-- Listed records follows --

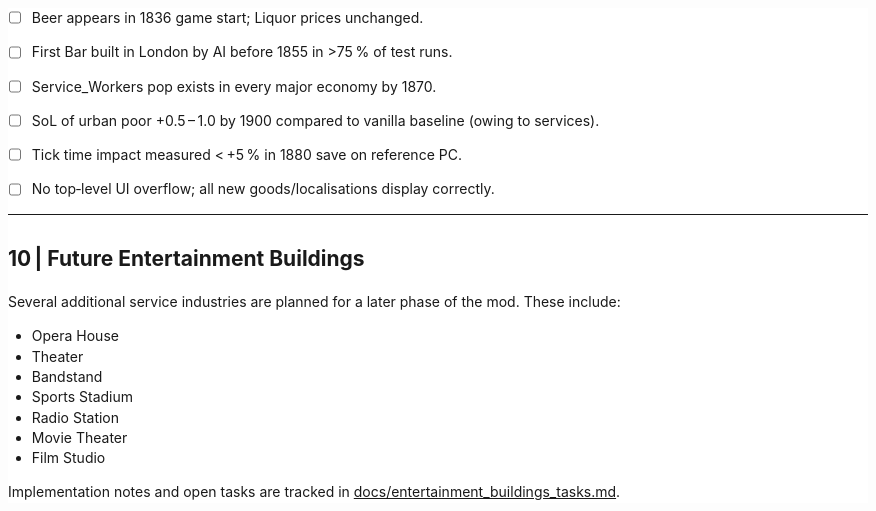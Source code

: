 * [ ] Beer appears in 1836 game start; Liquor prices unchanged.
* [ ] First Bar built in London by AI before 1855 in >75 % of test runs.
* [ ] Service\_Workers pop exists in every major economy by 1870.
* [ ] SoL of urban poor +0.5 – 1.0 by 1900 compared to vanilla baseline (owing to services).
* [ ] Tick time impact measured < +5 % in 1880 save on reference PC.
* [ ] No top‑level UI overflow; all new goods/localisations display correctly.


---

## 10  | Future Entertainment Buildings

Several additional service industries are planned for a later phase of the mod. These include:

- Opera House
- Theater
- Bandstand
- Sports Stadium
- Radio Station
- Movie Theater
- Film Studio

Implementation notes and open tasks are tracked in [docs/entertainment_buildings_tasks.md](docs/entertainment_buildings_tasks.md).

-- Listed records concluded --

Assigned task> Leave the pictures out and print the records above exactly as they stand.

Final answer>
Source code

: * [ ] Beer appears in 1836 game start; Liquor prices unchanged.
* [ ] First Bar built in London by AI before 1855 in >75 % of test runs.
* [ ] Service\_Workers pop exists in every major economy by 1870.
* [ ] SoL of urban poor +0.5 – 1.0 by 1900 compared to vanilla baseline (owing to services).
* [ ] Tick time impact measured < +5 % in 1880 save on reference PC.
* [ ] No top‑level UI overflow; all new goods/localisations display correctly.


---

## 10  | Future Entertainment Buildings

Several additional service industries are planned for a later phase of the mod. These include:

- Opera House
- Theater
- Bandstand
- Sports Stadium
- Radio Station
- Movie Theater
- Film Studio

Implementation notes and open tasks are tracked in [docs/entertainment_buildings_tasks.md](docs/entertainment_buildings_tasks.md).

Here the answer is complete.